**ACTION ITEM**
The entries below contain a stretch that opens with the line containing "- **Reads**: requirements-analyst handoffs" and closes with the line containing "### 3. code-implementer"; set down that stretch exactly, both ends included, and nothing else.
━━━━━━━━━━
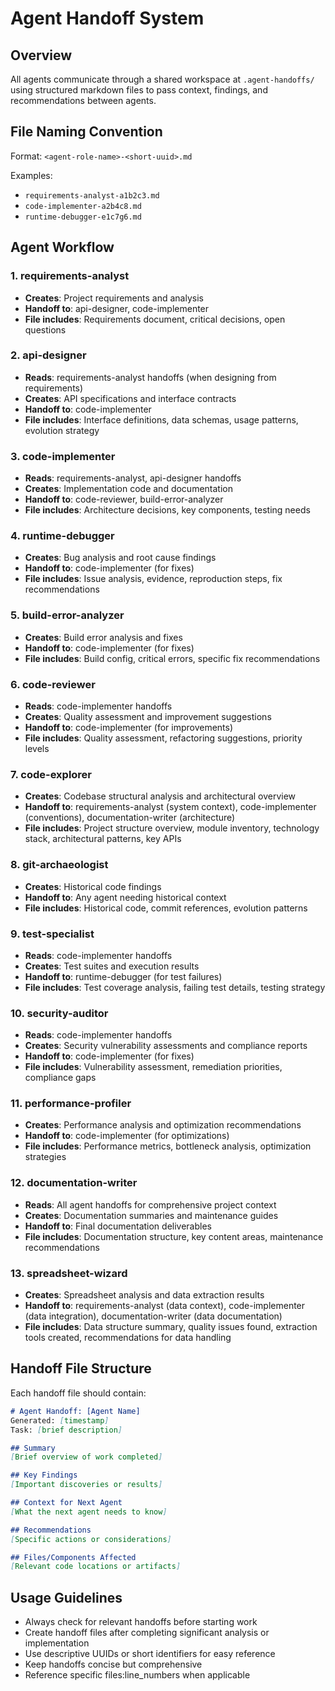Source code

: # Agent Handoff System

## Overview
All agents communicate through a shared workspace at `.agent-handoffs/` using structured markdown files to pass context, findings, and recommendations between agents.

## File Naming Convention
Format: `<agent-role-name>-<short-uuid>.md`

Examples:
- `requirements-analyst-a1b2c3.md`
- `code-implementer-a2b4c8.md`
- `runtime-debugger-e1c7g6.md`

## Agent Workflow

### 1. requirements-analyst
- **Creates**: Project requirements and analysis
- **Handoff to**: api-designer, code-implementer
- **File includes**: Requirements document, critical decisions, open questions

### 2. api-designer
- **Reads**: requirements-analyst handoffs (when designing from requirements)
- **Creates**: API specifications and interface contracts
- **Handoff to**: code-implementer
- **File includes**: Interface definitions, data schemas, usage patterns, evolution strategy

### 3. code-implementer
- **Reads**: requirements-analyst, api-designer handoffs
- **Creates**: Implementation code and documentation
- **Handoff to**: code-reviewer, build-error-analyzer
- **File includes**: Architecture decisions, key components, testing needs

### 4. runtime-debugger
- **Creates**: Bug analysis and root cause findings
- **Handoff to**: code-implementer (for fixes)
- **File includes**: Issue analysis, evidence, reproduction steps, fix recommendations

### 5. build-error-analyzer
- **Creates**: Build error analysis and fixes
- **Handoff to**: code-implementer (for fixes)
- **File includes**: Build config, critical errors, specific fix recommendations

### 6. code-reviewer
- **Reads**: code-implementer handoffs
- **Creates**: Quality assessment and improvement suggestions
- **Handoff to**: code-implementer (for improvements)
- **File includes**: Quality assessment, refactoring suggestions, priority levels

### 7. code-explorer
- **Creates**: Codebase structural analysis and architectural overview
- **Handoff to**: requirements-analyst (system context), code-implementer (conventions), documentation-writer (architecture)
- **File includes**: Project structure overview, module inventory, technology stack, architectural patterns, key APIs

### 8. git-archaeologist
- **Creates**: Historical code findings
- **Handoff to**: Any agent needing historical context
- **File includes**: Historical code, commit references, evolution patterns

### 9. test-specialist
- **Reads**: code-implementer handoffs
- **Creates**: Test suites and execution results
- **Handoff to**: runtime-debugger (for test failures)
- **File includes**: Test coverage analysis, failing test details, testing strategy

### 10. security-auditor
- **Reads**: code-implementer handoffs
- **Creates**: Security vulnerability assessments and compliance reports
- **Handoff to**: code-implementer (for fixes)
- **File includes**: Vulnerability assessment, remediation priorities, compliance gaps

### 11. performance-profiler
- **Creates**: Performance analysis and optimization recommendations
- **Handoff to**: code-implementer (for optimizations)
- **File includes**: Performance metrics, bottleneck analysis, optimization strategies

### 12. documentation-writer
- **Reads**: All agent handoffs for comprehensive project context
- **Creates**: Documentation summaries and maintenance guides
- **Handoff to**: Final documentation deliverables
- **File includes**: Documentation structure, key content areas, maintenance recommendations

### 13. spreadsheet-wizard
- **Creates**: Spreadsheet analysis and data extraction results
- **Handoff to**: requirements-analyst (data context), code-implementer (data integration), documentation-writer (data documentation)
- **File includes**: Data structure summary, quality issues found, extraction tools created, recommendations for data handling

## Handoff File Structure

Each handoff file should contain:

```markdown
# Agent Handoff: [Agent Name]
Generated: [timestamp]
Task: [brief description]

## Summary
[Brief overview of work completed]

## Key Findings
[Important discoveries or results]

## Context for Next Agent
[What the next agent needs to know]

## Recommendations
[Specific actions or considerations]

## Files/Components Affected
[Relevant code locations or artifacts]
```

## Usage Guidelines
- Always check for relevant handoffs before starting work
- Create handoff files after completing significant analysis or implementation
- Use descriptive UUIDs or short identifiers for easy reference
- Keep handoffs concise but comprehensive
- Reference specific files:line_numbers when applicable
━━━━━━━━━━
**REPLY**
- **Reads**: requirements-analyst handoffs (when designing from requirements)
- **Creates**: API specifications and interface contracts
- **Handoff to**: code-implementer
- **File includes**: Interface definitions, data schemas, usage patterns, evolution strategy

### 3. code-implementer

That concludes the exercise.